#### TASK BRIEF
Go over the material below and report every line that contains the word "Read".

---- SOURCE MATERIAL

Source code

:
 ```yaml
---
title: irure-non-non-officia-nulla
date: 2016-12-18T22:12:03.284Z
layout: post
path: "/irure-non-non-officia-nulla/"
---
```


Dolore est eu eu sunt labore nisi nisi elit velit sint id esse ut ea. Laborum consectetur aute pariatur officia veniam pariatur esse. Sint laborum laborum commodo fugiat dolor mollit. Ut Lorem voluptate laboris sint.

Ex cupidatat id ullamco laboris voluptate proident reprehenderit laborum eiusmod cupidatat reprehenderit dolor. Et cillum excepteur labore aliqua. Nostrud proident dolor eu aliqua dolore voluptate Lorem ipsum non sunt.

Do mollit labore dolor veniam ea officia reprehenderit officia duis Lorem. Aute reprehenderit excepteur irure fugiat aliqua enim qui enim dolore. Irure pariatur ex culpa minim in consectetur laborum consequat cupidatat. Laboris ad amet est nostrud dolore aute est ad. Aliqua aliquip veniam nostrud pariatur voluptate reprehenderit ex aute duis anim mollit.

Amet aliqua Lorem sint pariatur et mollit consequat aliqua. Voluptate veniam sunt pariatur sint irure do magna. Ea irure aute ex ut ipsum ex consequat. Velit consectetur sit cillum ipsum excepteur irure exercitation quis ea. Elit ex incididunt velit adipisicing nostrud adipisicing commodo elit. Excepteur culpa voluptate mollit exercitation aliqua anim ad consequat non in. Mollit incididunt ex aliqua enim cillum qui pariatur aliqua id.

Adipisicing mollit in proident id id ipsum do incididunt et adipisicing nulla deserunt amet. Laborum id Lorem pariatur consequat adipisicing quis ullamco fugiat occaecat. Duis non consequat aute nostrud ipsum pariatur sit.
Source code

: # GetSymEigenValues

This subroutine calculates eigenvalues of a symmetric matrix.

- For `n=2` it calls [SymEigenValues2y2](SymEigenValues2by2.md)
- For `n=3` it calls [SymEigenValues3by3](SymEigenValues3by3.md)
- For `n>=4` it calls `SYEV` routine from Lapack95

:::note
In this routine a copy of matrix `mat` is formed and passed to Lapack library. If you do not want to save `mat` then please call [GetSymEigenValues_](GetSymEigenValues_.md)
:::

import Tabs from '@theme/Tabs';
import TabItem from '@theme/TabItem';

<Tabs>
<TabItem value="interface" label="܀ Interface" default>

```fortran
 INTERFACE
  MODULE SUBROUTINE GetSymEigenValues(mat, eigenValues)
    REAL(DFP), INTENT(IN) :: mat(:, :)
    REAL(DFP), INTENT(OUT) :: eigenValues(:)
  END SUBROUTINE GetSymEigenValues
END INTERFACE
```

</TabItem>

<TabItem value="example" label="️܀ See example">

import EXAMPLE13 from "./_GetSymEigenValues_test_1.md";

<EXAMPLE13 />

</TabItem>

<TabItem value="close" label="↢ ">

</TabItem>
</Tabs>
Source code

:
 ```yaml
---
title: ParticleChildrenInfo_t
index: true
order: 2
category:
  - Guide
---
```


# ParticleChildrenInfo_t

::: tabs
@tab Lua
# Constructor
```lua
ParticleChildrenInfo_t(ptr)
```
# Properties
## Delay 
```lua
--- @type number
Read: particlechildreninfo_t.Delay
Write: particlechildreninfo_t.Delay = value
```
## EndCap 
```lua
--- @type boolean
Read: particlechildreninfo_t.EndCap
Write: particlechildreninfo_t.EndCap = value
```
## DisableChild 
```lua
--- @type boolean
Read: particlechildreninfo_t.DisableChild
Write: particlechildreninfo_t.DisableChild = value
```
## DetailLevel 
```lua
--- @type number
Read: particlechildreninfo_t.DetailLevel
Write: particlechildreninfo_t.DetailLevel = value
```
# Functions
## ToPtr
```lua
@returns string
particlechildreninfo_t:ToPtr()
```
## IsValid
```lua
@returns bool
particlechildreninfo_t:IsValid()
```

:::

--------
---- SOURCE MATERIAL

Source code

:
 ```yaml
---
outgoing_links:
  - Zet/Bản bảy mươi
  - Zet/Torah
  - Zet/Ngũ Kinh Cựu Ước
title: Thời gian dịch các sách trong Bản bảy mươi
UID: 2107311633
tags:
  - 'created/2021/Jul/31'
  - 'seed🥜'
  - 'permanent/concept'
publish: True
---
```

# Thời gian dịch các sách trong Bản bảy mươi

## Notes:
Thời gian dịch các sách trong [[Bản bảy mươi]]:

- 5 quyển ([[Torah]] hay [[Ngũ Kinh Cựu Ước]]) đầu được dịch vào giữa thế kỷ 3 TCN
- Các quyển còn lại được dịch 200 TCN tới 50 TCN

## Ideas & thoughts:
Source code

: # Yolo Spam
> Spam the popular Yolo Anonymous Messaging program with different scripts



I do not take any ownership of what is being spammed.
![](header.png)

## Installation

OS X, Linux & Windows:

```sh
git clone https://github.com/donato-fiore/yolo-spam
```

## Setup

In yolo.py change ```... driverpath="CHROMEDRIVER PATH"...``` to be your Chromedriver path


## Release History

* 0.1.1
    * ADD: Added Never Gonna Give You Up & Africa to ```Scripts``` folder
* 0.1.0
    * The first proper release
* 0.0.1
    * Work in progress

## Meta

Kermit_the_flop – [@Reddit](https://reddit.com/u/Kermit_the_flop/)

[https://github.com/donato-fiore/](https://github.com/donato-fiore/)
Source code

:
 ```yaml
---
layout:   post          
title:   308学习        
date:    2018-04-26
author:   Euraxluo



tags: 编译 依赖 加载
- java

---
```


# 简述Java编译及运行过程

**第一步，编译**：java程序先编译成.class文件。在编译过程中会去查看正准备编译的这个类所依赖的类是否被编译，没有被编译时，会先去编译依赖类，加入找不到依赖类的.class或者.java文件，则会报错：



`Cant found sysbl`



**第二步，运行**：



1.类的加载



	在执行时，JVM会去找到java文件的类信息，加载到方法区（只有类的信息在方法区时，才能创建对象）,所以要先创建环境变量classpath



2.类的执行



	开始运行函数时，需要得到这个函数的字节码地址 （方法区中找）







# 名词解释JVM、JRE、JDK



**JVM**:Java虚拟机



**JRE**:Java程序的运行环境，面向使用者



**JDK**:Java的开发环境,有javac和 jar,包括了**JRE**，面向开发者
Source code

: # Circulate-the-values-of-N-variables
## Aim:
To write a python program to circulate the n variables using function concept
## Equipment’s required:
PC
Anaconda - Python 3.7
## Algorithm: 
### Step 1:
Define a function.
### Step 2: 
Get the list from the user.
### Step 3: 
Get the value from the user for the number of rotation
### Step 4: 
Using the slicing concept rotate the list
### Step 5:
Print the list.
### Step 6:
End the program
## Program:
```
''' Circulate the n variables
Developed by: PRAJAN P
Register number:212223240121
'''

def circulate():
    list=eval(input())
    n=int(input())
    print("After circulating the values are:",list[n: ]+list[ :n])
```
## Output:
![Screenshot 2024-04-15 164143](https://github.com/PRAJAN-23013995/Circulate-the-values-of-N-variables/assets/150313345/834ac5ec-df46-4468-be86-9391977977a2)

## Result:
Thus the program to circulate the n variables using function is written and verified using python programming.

--------
---- SOURCE MATERIAL

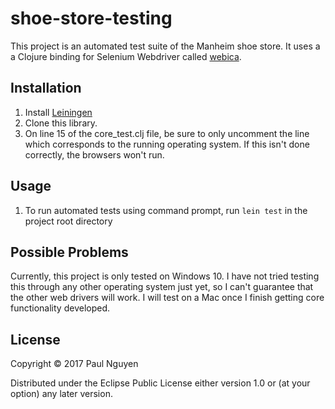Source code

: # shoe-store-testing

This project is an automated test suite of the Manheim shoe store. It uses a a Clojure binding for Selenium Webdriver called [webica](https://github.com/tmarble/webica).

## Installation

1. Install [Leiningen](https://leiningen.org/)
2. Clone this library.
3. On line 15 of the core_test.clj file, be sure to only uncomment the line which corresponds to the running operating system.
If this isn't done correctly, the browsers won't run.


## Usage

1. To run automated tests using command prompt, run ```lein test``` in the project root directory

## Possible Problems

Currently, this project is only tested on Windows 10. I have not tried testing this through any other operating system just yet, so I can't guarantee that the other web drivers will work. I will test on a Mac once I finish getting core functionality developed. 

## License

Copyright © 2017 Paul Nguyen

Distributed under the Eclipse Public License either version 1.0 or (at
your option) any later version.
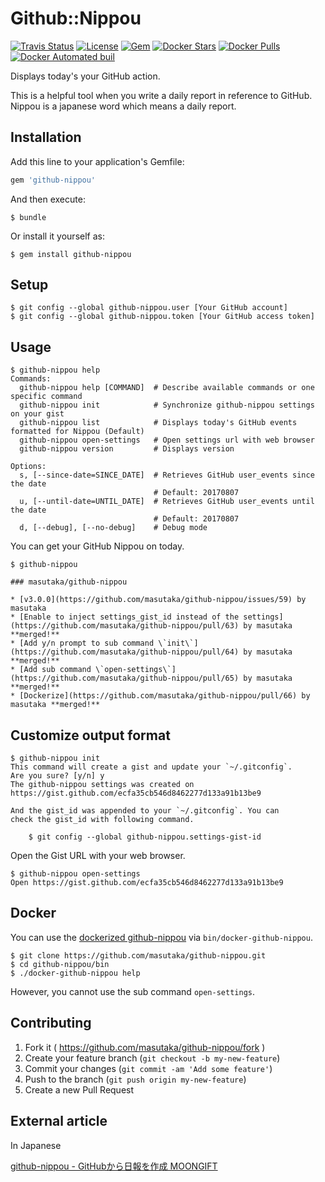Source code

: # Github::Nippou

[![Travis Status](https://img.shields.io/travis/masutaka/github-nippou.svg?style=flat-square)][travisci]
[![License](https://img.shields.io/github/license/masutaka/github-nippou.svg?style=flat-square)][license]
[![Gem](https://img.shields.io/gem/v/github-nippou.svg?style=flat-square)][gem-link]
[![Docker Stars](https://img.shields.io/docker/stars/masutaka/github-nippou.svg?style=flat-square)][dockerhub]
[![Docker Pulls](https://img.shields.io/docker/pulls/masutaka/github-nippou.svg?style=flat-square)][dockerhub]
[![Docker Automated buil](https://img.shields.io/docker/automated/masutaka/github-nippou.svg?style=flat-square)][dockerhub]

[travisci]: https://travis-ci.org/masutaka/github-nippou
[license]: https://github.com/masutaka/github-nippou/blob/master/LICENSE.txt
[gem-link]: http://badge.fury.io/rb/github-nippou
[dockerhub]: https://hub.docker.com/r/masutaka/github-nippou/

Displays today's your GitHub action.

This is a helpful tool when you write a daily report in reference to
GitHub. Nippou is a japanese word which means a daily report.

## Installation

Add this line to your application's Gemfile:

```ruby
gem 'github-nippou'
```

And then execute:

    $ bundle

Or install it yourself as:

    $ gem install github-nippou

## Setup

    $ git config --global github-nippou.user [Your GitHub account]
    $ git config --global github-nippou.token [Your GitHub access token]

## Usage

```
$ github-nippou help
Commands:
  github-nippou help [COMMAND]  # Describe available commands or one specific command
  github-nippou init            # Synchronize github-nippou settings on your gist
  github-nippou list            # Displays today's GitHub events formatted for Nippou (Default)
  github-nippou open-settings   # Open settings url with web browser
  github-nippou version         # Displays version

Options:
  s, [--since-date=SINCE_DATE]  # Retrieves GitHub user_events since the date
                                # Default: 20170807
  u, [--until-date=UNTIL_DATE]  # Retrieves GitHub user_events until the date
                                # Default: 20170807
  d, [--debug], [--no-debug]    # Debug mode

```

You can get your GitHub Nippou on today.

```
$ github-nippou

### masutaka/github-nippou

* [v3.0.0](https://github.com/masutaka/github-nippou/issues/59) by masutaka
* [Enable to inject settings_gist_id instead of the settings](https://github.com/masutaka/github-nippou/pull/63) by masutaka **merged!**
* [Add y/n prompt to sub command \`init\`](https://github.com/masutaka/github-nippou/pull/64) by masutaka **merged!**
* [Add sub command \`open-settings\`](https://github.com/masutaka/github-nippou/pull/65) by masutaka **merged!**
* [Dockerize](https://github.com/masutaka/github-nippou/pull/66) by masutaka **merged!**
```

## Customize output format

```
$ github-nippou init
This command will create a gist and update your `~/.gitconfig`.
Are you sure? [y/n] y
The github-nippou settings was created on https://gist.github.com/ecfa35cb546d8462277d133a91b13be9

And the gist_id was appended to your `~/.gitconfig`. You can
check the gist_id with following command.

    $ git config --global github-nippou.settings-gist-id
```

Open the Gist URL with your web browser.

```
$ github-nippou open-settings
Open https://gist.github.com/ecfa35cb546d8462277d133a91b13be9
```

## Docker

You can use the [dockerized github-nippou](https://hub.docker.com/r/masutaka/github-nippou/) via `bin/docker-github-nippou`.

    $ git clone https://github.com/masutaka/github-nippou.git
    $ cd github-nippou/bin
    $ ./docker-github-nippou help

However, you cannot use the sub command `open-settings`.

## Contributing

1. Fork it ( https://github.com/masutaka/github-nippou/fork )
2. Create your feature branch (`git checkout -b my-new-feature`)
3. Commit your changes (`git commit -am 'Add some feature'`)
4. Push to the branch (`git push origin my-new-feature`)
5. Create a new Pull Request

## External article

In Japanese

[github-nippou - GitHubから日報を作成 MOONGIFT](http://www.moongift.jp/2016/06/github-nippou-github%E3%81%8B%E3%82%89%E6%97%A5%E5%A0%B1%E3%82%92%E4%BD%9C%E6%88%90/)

--------

#### TASK SOLUTION
Read: particlechildreninfo_t.Delay
Read: particlechildreninfo_t.EndCap
Read: particlechildreninfo_t.DisableChild
Read: particlechildreninfo_t.DetailLevel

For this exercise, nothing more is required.